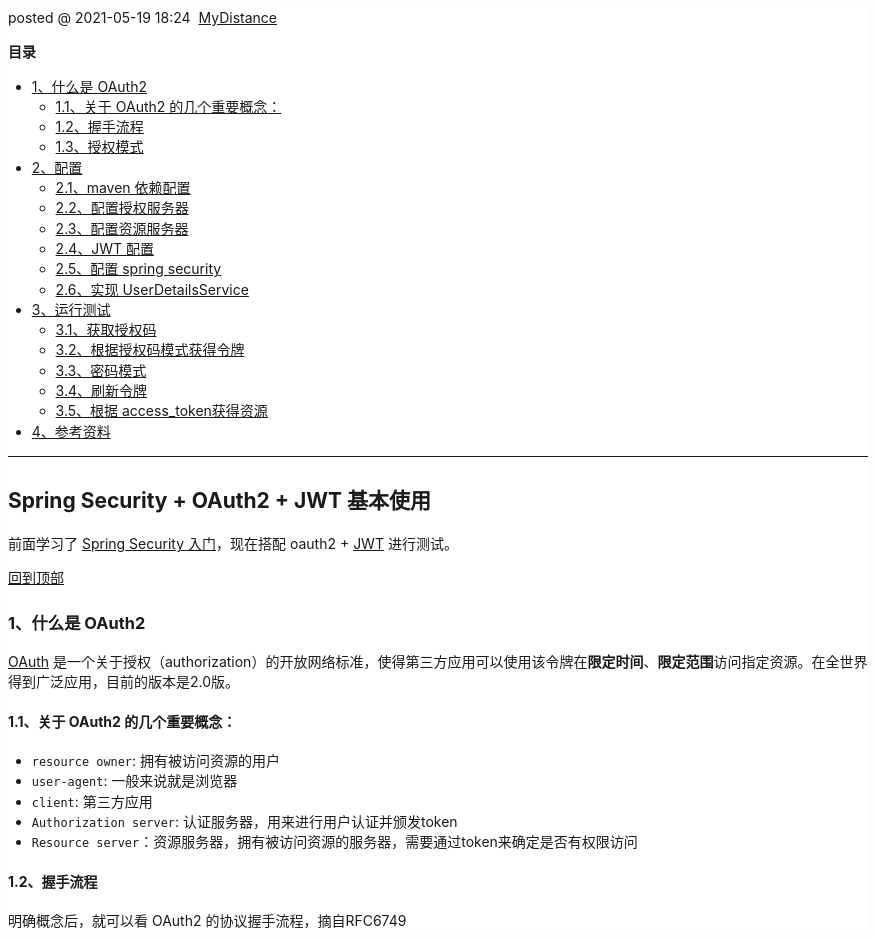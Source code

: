 
posted @ 2021-05-19 18:24  [MyDistance](https://www.cnblogs.com/CF1314/)


**目录**

-   [1、什么是 OAuth2](https://www.cnblogs.com/CF1314/p/14786321.html#_label0)
    -   [1.1、关于 OAuth2 的几个重要概念：](https://www.cnblogs.com/CF1314/p/14786321.html#_label0_0)
    -   [1.2、握手流程](https://www.cnblogs.com/CF1314/p/14786321.html#_label0_1)
    -   [1.3、授权模式](https://www.cnblogs.com/CF1314/p/14786321.html#_label0_2)
-   [2、配置](https://www.cnblogs.com/CF1314/p/14786321.html#_label1)
    -   [2.1、maven 依赖配置](https://www.cnblogs.com/CF1314/p/14786321.html#_label1_0)
    -   [2.2、配置授权服务器](https://www.cnblogs.com/CF1314/p/14786321.html#_label1_1)
    -   [2.3、配置资源服务器](https://www.cnblogs.com/CF1314/p/14786321.html#_label1_2)
    -   [2.4、JWT 配置](https://www.cnblogs.com/CF1314/p/14786321.html#_label1_3)
    -   [2.5、配置 spring security](https://www.cnblogs.com/CF1314/p/14786321.html#_label1_4)
    -   [2.6、实现 UserDetailsService](https://www.cnblogs.com/CF1314/p/14786321.html#_label1_5)
-   [3、运行测试](https://www.cnblogs.com/CF1314/p/14786321.html#_label2)
    -   [3.1、获取授权码](https://www.cnblogs.com/CF1314/p/14786321.html#_label2_0)
    -   [3.2、根据授权码模式获得令牌](https://www.cnblogs.com/CF1314/p/14786321.html#_label2_1)
    -   [3.3、密码模式](https://www.cnblogs.com/CF1314/p/14786321.html#_label2_2)
    -   [3.4、刷新令牌](https://www.cnblogs.com/CF1314/p/14786321.html#_label2_3)
    -   [3.5、根据 access_token获得资源](https://www.cnblogs.com/CF1314/p/14786321.html#_label2_4)
-   [4、参考资料](https://www.cnblogs.com/CF1314/p/14786321.html#_label3)

---

## Spring Security + OAuth2 + JWT 基本使用

前面学习了 [Spring Security 入门](https://www.cnblogs.com/CF1314/p/14766623.html)，现在搭配 oauth2 + [JWT](https://www.cnblogs.com/CF1314/p/14705744.html) 进行测试。

[回到顶部](https://www.cnblogs.com/CF1314/p/14786321.html#_labelTop)

### 1、什么是 OAuth2

[OAuth](http://en.wikipedia.org/wiki/OAuth) 是一个关于授权（authorization）的开放网络标准，使得第三方应用可以使用该令牌在**限定时间**、**限定范围**访问指定资源。在全世界得到广泛应用，目前的版本是2.0版。

#### 1.1、关于 OAuth2 的几个重要概念：

-   `resource owner`: 拥有被访问资源的用户
-   `user-agent`: 一般来说就是浏览器
-   `client`: 第三方应用
-   `Authorization server`: 认证服务器，用来进行用户认证并颁发token
-   `Resource server`：资源服务器，拥有被访问资源的服务器，需要通过token来确定是否有权限访问

#### 1.2、握手流程

明确概念后，就可以看 OAuth2 的协议握手流程，摘自RFC6749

--------------------------------------------------

Task statement:
Leave the images out and transcribe the remaining data above word for word.

Response area:
Source code

: 
posted @ 2021-05-19 18:24  [MyDistance](https://www.cnblogs.com/CF1314/)


**目录**

-   [1、什么是 OAuth2](https://www.cnblogs.com/CF1314/p/14786321.html#_label0)
    -   [1.1、关于 OAuth2 的几个重要概念：](https://www.cnblogs.com/CF1314/p/14786321.html#_label0_0)
    -   [1.2、握手流程](https://www.cnblogs.com/CF1314/p/14786321.html#_label0_1)
    -   [1.3、授权模式](https://www.cnblogs.com/CF1314/p/14786321.html#_label0_2)
-   [2、配置](https://www.cnblogs.com/CF1314/p/14786321.html#_label1)
    -   [2.1、maven 依赖配置](https://www.cnblogs.com/CF1314/p/14786321.html#_label1_0)
    -   [2.2、配置授权服务器](https://www.cnblogs.com/CF1314/p/14786321.html#_label1_1)
    -   [2.3、配置资源服务器](https://www.cnblogs.com/CF1314/p/14786321.html#_label1_2)
    -   [2.4、JWT 配置](https://www.cnblogs.com/CF1314/p/14786321.html#_label1_3)
    -   [2.5、配置 spring security](https://www.cnblogs.com/CF1314/p/14786321.html#_label1_4)
    -   [2.6、实现 UserDetailsService](https://www.cnblogs.com/CF1314/p/14786321.html#_label1_5)
-   [3、运行测试](https://www.cnblogs.com/CF1314/p/14786321.html#_label2)
    -   [3.1、获取授权码](https://www.cnblogs.com/CF1314/p/14786321.html#_label2_0)
    -   [3.2、根据授权码模式获得令牌](https://www.cnblogs.com/CF1314/p/14786321.html#_label2_1)
    -   [3.3、密码模式](https://www.cnblogs.com/CF1314/p/14786321.html#_label2_2)
    -   [3.4、刷新令牌](https://www.cnblogs.com/CF1314/p/14786321.html#_label2_3)
    -   [3.5、根据 access_token获得资源](https://www.cnblogs.com/CF1314/p/14786321.html#_label2_4)
-   [4、参考资料](https://www.cnblogs.com/CF1314/p/14786321.html#_label3)

---

## Spring Security + OAuth2 + JWT 基本使用

前面学习了 [Spring Security 入门](https://www.cnblogs.com/CF1314/p/14766623.html)，现在搭配 oauth2 + [JWT](https://www.cnblogs.com/CF1314/p/14705744.html) 进行测试。

[回到顶部](https://www.cnblogs.com/CF1314/p/14786321.html#_labelTop)

### 1、什么是 OAuth2

[OAuth](http://en.wikipedia.org/wiki/OAuth) 是一个关于授权（authorization）的开放网络标准，使得第三方应用可以使用该令牌在**限定时间**、**限定范围**访问指定资源。在全世界得到广泛应用，目前的版本是2.0版。

#### 1.1、关于 OAuth2 的几个重要概念：

-   `resource owner`: 拥有被访问资源的用户
-   `user-agent`: 一般来说就是浏览器
-   `client`: 第三方应用
-   `Authorization server`: 认证服务器，用来进行用户认证并颁发token
-   `Resource server`：资源服务器，拥有被访问资源的服务器，需要通过token来确定是否有权限访问

#### 1.2、握手流程

明确概念后，就可以看 OAuth2 的协议握手流程，摘自RFC6749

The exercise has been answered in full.